11月に入ってオルフェーヴル産駒の重賞勝利が続いている。まず8日にオーソリティがアルゼンチン共和国を勝利。翌週の15日にもバイオスパークが福島記念を制すと、直後のエリザベス女王杯ではラッキーライラックが連覇を達成した。そこで今回は、種牡馬オルフェーヴルに関するデータを調べてみたい。集計期間は産駒が中央デビューを飾った2017年6月24日から2020年11月15日で、平地戦のみを集計対象とする。データの分析には、JRA-VAN DataLab.とTARGET frontier JVを利用した。
表1は、オルフェーヴル産駒の総合成績および、東西・牡牝(セン馬は牡馬に含む)・年齢別の成績を示したもの。
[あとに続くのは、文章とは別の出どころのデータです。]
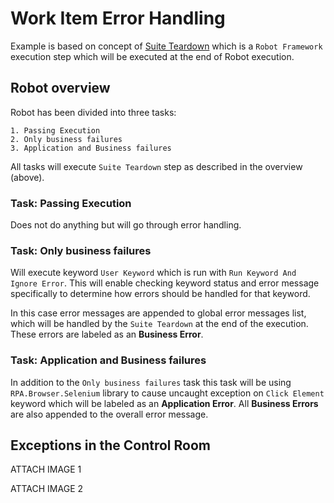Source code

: # Work Item Error Handling

Example is based on concept of [Suite Teardown](https://robotframework.org/robotframework/latest/RobotFrameworkUserGuide.html#suite-setup-and-teardown) which is a ``Robot Framework`` execution step which will be executed at the end of Robot execution.

## Robot overview

Robot has been divided into three tasks:

    1. Passing Execution
    2. Only business failures
    3. Application and Business failures

All tasks will execute `Suite Teardown` step as described in the overview (above).

### Task: Passing Execution

Does not do anything but will go through error handling.

### Task: Only business failures

Will execute keyword ``User Keyword`` which is run with ``Run Keyword And Ignore Error``.
This will enable checking keyword status and error message specifically to determine how
errors should be handled for that keyword.

In this case error messages are appended to global error messages list, which will be
handled by the ``Suite Teardown`` at the end of the execution. These errors are labeled
as an **Business Error**.

### Task: Application and Business failures

In addition to the ``Only business failures`` task this task will be using ``RPA.Browser.Selenium``
library to cause uncaught exception on ``Click Element`` keyword which will be labeled as an
**Application Error**. All **Business Errors** are also appended to the overall error message.

## Exceptions in the Control Room

ATTACH IMAGE 1

ATTACH IMAGE 2
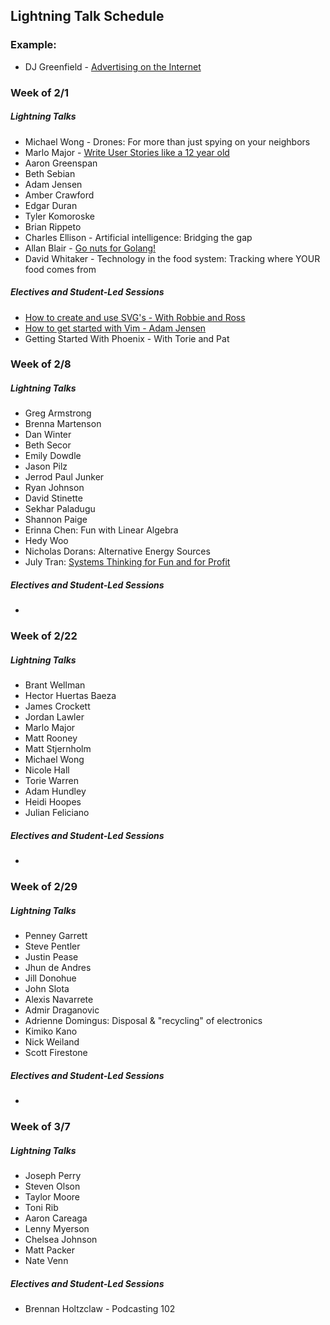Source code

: ## Lightning Talk Schedule

### Example:

* DJ Greenfield - [Advertising on the Internet](https://gist.github.com/AllPurposeName/7c117da4b0345eb6b817)

### **Week of 2/1**

##### Lightning Talks

* Michael Wong - Drones: For more than just spying on your neighbors
* Marlo Major - [Write User Stories like a 12 year old](https://gist.github.com/marlomajor/d00c043df9305aa8629a)
* Aaron Greenspan
* Beth Sebian
* Adam Jensen
* Amber Crawford
* Edgar Duran
* Tyler Komoroske
* Brian Rippeto
* Charles Ellison - Artificial intelligence: Bridging the gap
* Allan Blair - [Go nuts for Golang!](https://gist.github.com/e913e60955f6c540e353.git)
* David Whitaker - Technology in the food system: Tracking where YOUR food comes from

##### Electives and Student-Led Sessions

* [How to create and use SVG's - With Robbie and Ross](https://gist.github.com/rossedfort/39eb6e9dc6da99677047)
* [How to get started with Vim - Adam Jensen](https://gist.github.com/adamki/cb0e52a096ad53be70db)
* Getting Started With Phoenix - With Torie and Pat

### **Week of 2/8**

##### Lightning Talks

* Greg Armstrong
* Brenna Martenson
* Dan Winter
* Beth Secor
* Emily Dowdle
* Jason Pilz
* Jerrod Paul Junker
* Ryan Johnson
* David Stinette
* Sekhar Paladugu
* Shannon Paige
* Erinna Chen: Fun with Linear Algebra
* Hedy Woo
* Nicholas Dorans: Alternative Energy Sources
* July Tran: [Systems Thinking for Fun and for Profit](https://gist.github.com/julyytran/737832cd2e4d611f2cfe)

##### Electives and Student-Led Sessions

* 

### **Week of 2/22**

##### Lightning Talks


* Brant Wellman
* Hector Huertas Baeza
* James Crockett
* Jordan Lawler
* Marlo Major
* Matt Rooney
* Matt Stjernholm
* Michael Wong
* Nicole Hall
* Torie Warren
* Adam Hundley
* Heidi Hoopes
* Julian Feliciano

##### Electives and Student-Led Sessions

* 

### **Week of 2/29**

##### Lightning Talks

* Penney Garrett
* Steve Pentler
* Justin Pease
* Jhun de Andres
* Jill Donohue
* John Slota
* Alexis Navarrete
* Admir Draganovic
* Adrienne Domingus: Disposal & "recycling" of electronics
* Kimiko Kano
* Nick Weiland
* Scott Firestone

##### Electives and Student-Led Sessions

* 

### **Week of 3/7**

##### Lightning Talks

* Joseph Perry
* Steven Olson
* Taylor Moore
* Toni Rib
* Aaron Careaga
* Lenny Myerson
* Chelsea Johnson
* Matt Packer
* Nate Venn

##### Electives and Student-Led Sessions

* Brennan Holtzclaw - Podcasting 102
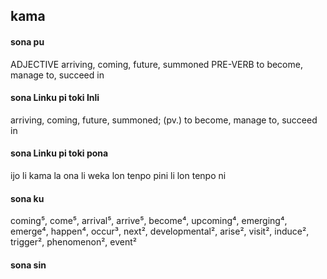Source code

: ## kama

#### sona pu

ADJECTIVE arriving, coming, future, summoned
PRE-VERB to become, manage to, succeed in

#### sona Linku pi toki Inli

arriving, coming, future, summoned; (pv.) to become, manage to, succeed in

#### sona Linku pi toki pona

ijo li kama la ona li weka lon tenpo pini li lon tenpo ni

#### sona ku

coming⁵, come⁵, arrival⁵, arrive⁵, become⁴, upcoming⁴, emerging⁴, emerge⁴, happen⁴, occur³, next², developmental², arise², visit², induce², trigger², phenomenon², event²

#### sona sin

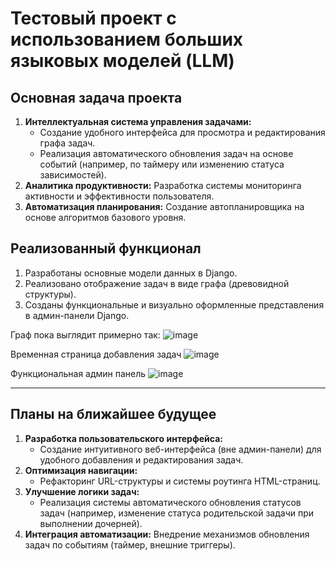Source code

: # Тестовый проект с использованием больших языковых моделей (LLM)

## Основная задача проекта
1.  **Интеллектуальная система управления задачами:**
    *   Создание удобного интерфейса для просмотра и редактирования графа задач.
    *   Реализация автоматического обновления задач на основе событий (например, по таймеру или изменению статуса зависимостей).
2.  **Аналитика продуктивности:** Разработка системы мониторинга активности и эффективности пользователя.
3.  **Автоматизация планирования:** Создание автопланировщика на основе алгоритмов базового уровня.



## Реализованный функционал
1.  Разработаны основные модели данных в Django.
2.  Реализовано отображение задач в виде графа (древовидной структуры).
3.  Созданы функциональные и визуально оформленные представления в админ-панели Django.


Граф пока выглядит примерно так:
![image](https://github.com/user-attachments/assets/c6a81a36-3f37-419d-b162-fd293d75dcbc)


Временная страница добавления задач
![image](https://github.com/user-attachments/assets/6dd21faf-8797-4eb1-add6-11e7396e9556)


Функциональная админ панель
![image](https://github.com/user-attachments/assets/9a38a5a7-bf54-4c6d-866b-3b24ef3017c2)

---


## Планы на ближайшее будущее
1.  **Разработка пользовательского интерфейса:**
    *   Создание интуитивного веб-интерфейса (вне админ-панели) для удобного добавления и редактирования задач.
2.  **Оптимизация навигации:**
    *   Рефакторинг URL-структуры и системы роутинга HTML-страниц.
3.  **Улучшение логики задач:**
    *   Реализация системы автоматического обновления статусов задач (например, изменение статуса родительской задачи при выполнении дочерней).
4.  **Интеграция автоматизации:** Внедрение механизмов обновления задач по событиям (таймер, внешние триггеры).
東西別の成績は結構な差がついており、明らかに関西馬が優位に立つ。これは、G1を勝ったラッキーライラックとエポカドーロがいずれも関西所属という実績通りの傾向とも言える。牡牝の差は小さく、このぐらいの差であれば牝馬優勢とみてもいいかもしれない。年齢別では4歳の成績がもっともよく、開花の時期はやや遅めとなっている。
表2はクラス別成績。好走率、回収率ともに優秀なのが3勝クラスとオープン特別で、この両クラスでは狙ってみる価値が高そうだ。また、重賞(G1~G3)の好走率も概して悪くない。一方、新馬戦や未勝利戦の数値はダウン傾向で、特に新馬戦では苦戦している様子も見受けられる。
表3は競馬場別成績を芝・ダート別で示したもの。芝から見ていくと、福島や中京の勝率、単勝回収率が高いように、どちらかといえばローカルを得意としているようだ。中央場では阪神の好走率がもっとも高く、ラッキーライラックが阪神でG1を3勝したのも納得。ダートは小倉が抜群。また、京都や阪神の成績もよく、中京を除く関西圏を得意としている。そんななか東京の数値が大きく落ち込んでおり、これは不得手と判断してよさそうだ。
表4は距離別成績を芝・ダート別で示したもの。芝の好走率は距離が延びるほど高く、2500m以上は単勝回収率も良好だ。ただし、短距離の1000~1300mは得意とは言えないものの、単勝回収率90%を記録しており、激走傾向があることには気をつけたい。ダートは1400~1600mのみ好走率が落ち、それ以外の好走率はあまり変わらないが、回収率を加味すると2100~2400mがもっとも得意と言える。
表5は枠番別成績を芝・ダート別で示したもの。芝は1枠のみ10%を上回る勝率を記録しており、単勝回収率105%も優秀。3、4枠の成績も安定しており、芝は内枠を得意としているようだ。一方、ダートは6枠や8枠の数値がよく、どちらかといえば外枠のほうがよさそう。内枠も連対率や複勝率では引けをとらないのだが、1、2枠を引いた場合に2着がやたらと多く、勝ち切れないパターンに注意したい。
表6は前走からの出走間隔別成績で、初出走時の成績も付記した。安定して走っているのは中2週や中3週。また、中9~24週や中25週以上は単勝系の数値(勝率、単勝回収率)が高く、休み明けの馬を1着で狙って妙味がある。苦手としているのは連闘で、初出走時の成績もあまりよくない。
表7は騎手別成績。オルフェーヴル産駒に30回以上騎乗したジョッキーを対象に、着別度数、勝率、単勝回収率の各ベスト5を掲載した。最多勝ジョッキーはルメール騎手で、アルゼンチン共和国杯のオーソリティ、エリザベス女王杯のラッキーライラックで重賞勝利をマークしたばかり。このルメール騎手に負けない好走率を記録しているのがM・デムーロ騎手で、勝率では堂々のトップだ。また、現役時代の主戦だった池添謙一騎手が着別度数順で5位、単勝回収率順で4位とさすがの好相性を見せている。産駒のバイオスパークで福島記念を勝ち、史上6人目の全10場重賞制覇を達成したのもファンには嬉しいところだろう。